● **THE PROBLEM**
Give the lines of the material verbatim, from the first line to the line with "- **변수의 값 할당**: 런타임", including both.
- Opening Delimiter -
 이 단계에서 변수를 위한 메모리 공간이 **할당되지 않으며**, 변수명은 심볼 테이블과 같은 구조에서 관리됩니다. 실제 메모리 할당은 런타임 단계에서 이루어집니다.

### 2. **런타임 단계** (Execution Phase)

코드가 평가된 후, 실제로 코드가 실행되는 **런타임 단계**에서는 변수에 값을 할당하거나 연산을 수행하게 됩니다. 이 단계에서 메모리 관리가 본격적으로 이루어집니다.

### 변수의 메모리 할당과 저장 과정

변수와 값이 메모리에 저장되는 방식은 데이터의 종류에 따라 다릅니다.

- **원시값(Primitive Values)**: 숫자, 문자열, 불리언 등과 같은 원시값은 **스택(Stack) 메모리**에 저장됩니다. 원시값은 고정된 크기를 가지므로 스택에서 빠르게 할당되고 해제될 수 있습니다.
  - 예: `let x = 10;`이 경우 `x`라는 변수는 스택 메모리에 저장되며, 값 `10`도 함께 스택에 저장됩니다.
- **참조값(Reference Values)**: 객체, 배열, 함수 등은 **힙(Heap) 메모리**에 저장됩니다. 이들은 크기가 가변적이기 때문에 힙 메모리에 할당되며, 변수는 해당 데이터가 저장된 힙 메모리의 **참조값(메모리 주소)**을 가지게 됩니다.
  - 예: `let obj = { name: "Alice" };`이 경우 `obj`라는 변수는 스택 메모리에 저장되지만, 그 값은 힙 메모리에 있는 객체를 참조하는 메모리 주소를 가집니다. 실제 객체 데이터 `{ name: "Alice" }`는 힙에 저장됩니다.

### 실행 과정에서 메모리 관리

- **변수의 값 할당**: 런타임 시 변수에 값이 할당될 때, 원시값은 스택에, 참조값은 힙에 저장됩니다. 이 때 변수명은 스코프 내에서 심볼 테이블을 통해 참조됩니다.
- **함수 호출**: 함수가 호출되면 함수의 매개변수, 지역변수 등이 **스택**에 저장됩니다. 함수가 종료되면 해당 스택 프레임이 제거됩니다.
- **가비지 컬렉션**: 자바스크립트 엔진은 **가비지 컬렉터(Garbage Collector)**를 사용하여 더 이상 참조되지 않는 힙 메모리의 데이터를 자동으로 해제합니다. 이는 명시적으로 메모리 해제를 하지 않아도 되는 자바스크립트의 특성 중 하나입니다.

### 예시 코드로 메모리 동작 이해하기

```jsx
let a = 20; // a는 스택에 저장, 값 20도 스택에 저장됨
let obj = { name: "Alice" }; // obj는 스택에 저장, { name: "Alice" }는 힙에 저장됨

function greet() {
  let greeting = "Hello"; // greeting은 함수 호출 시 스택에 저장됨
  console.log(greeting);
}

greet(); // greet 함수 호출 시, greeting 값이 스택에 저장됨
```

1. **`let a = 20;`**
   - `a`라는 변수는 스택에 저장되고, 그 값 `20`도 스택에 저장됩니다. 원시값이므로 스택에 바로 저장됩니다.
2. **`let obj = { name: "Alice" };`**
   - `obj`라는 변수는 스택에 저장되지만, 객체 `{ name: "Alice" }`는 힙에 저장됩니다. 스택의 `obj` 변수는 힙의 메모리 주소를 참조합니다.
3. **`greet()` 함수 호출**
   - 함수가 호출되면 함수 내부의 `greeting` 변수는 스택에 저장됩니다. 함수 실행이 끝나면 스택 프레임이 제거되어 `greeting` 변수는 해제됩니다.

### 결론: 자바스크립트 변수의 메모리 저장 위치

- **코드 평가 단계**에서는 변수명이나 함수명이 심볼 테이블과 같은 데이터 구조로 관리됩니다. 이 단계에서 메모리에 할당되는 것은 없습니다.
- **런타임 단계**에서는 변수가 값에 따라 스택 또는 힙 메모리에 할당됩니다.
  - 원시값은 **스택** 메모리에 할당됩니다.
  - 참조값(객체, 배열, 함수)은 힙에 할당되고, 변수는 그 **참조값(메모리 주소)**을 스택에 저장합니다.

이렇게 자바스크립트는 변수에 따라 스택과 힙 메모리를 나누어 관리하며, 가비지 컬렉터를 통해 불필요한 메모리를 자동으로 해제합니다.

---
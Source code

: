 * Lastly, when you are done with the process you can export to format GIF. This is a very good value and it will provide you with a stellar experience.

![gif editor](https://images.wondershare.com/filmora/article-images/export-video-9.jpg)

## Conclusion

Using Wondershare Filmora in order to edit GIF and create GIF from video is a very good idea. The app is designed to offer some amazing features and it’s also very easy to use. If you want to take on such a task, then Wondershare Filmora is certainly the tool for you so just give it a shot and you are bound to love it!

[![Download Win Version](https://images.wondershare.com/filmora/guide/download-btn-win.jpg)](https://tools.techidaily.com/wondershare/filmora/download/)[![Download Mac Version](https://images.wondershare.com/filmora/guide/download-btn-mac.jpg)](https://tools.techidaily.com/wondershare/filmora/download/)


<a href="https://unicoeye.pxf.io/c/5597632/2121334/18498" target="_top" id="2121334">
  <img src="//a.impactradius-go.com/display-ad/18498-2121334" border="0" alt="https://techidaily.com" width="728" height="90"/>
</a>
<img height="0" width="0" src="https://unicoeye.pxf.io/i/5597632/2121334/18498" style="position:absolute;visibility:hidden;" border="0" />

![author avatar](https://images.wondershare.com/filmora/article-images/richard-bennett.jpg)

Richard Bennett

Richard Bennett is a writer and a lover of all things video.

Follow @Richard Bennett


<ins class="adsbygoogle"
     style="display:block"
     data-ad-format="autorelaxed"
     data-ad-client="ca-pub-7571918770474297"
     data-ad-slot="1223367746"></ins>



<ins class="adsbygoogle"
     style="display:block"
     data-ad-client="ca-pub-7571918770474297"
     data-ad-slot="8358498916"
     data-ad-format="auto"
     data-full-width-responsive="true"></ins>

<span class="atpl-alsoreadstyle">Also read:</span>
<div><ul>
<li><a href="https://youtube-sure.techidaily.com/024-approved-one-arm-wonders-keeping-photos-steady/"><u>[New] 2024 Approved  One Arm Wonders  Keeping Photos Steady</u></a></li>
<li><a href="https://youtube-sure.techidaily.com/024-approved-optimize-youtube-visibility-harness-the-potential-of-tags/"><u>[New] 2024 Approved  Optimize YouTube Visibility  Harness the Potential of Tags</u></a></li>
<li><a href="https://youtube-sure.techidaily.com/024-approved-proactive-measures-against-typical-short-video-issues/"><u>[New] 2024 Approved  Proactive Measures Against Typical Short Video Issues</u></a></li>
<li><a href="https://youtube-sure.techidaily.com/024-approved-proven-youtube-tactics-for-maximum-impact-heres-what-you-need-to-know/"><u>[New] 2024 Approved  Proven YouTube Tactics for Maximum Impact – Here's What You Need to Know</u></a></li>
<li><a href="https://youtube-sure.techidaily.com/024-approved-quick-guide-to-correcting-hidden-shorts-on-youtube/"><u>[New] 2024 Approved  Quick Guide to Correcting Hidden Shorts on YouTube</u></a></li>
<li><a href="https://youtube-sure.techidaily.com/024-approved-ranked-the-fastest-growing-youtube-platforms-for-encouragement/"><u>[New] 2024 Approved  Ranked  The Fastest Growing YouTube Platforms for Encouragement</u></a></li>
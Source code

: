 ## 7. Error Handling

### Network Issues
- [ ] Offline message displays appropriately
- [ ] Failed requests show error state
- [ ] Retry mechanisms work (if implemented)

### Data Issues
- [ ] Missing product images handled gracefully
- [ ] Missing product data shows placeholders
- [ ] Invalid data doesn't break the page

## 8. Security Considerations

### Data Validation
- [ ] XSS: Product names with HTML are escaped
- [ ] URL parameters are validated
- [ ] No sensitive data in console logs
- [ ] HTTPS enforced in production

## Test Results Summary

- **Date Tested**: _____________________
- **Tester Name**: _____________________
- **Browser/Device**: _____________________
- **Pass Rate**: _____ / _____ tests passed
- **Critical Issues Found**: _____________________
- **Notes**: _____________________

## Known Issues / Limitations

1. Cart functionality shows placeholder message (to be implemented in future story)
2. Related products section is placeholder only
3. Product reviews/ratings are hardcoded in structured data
- Closing Delimiter -
● **RESULT OF THE EXERCISE**
 이 단계에서 변수를 위한 메모리 공간이 **할당되지 않으며**, 변수명은 심볼 테이블과 같은 구조에서 관리됩니다. 실제 메모리 할당은 런타임 단계에서 이루어집니다.

### 2. **런타임 단계** (Execution Phase)

코드가 평가된 후, 실제로 코드가 실행되는 **런타임 단계**에서는 변수에 값을 할당하거나 연산을 수행하게 됩니다. 이 단계에서 메모리 관리가 본격적으로 이루어집니다.

### 변수의 메모리 할당과 저장 과정

변수와 값이 메모리에 저장되는 방식은 데이터의 종류에 따라 다릅니다.

- **원시값(Primitive Values)**: 숫자, 문자열, 불리언 등과 같은 원시값은 **스택(Stack) 메모리**에 저장됩니다. 원시값은 고정된 크기를 가지므로 스택에서 빠르게 할당되고 해제될 수 있습니다.
  - 예: `let x = 10;`이 경우 `x`라는 변수는 스택 메모리에 저장되며, 값 `10`도 함께 스택에 저장됩니다.
- **참조값(Reference Values)**: 객체, 배열, 함수 등은 **힙(Heap) 메모리**에 저장됩니다. 이들은 크기가 가변적이기 때문에 힙 메모리에 할당되며, 변수는 해당 데이터가 저장된 힙 메모리의 **참조값(메모리 주소)**을 가지게 됩니다.
  - 예: `let obj = { name: "Alice" };`이 경우 `obj`라는 변수는 스택 메모리에 저장되지만, 그 값은 힙 메모리에 있는 객체를 참조하는 메모리 주소를 가집니다. 실제 객체 데이터 `{ name: "Alice" }`는 힙에 저장됩니다.

### 실행 과정에서 메모리 관리

- **변수의 값 할당**: 런타임 시 변수에 값이 할당될 때, 원시값은 스택에, 참조값은 힙에 저장됩니다. 이 때 변수명은 스코프 내에서 심볼 테이블을 통해 참조됩니다.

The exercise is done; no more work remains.